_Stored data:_
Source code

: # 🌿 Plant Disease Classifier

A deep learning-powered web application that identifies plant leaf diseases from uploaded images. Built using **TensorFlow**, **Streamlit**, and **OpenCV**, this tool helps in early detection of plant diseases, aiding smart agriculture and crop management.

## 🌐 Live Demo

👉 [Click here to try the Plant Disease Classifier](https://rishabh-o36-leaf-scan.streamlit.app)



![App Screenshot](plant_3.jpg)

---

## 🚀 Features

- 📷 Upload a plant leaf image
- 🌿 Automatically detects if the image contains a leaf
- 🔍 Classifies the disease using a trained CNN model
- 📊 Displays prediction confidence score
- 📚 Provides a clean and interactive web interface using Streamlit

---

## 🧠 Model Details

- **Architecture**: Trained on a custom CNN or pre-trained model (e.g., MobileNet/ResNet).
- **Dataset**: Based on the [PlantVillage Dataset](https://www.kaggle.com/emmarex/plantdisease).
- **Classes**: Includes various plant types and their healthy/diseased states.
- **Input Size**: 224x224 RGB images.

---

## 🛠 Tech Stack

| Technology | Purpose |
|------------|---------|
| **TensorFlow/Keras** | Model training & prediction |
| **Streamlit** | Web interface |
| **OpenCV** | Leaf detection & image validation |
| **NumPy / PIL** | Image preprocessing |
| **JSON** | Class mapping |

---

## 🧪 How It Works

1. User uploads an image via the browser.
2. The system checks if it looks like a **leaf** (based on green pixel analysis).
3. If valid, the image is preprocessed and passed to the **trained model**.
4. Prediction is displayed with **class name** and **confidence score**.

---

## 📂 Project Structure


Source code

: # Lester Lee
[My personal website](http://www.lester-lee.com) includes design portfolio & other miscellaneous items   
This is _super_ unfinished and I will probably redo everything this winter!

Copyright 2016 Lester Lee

_What you have to do:_
An exact repetition of all the records above is required.

_Task output:_
Source code

: # 🌿 Plant Disease Classifier

A deep learning-powered web application that identifies plant leaf diseases from uploaded images. Built using **TensorFlow**, **Streamlit**, and **OpenCV**, this tool helps in early detection of plant diseases, aiding smart agriculture and crop management.

## 🌐 Live Demo

👉 [Click here to try the Plant Disease Classifier](https://rishabh-o36-leaf-scan.streamlit.app)



![App Screenshot](plant_3.jpg)

---

## 🚀 Features

- 📷 Upload a plant leaf image
- 🌿 Automatically detects if the image contains a leaf
- 🔍 Classifies the disease using a trained CNN model
- 📊 Displays prediction confidence score
- 📚 Provides a clean and interactive web interface using Streamlit

---

## 🧠 Model Details

- **Architecture**: Trained on a custom CNN or pre-trained model (e.g., MobileNet/ResNet).
- **Dataset**: Based on the [PlantVillage Dataset](https://www.kaggle.com/emmarex/plantdisease).
- **Classes**: Includes various plant types and their healthy/diseased states.
- **Input Size**: 224x224 RGB images.

---

## 🛠 Tech Stack

| Technology | Purpose |
|------------|---------|
| **TensorFlow/Keras** | Model training & prediction |
| **Streamlit** | Web interface |
| **OpenCV** | Leaf detection & image validation |
| **NumPy / PIL** | Image preprocessing |
| **JSON** | Class mapping |

---

## 🧪 How It Works

1. User uploads an image via the browser.
2. The system checks if it looks like a **leaf** (based on green pixel analysis).
3. If valid, the image is preprocessed and passed to the **trained model**.
4. Prediction is displayed with **class name** and **confidence score**.

---

## 📂 Project Structure


Source code

: # Lester Lee
[My personal website](http://www.lester-lee.com) includes design portfolio & other miscellaneous items   
This is _super_ unfinished and I will probably redo everything this winter!

Copyright 2016 Lester Lee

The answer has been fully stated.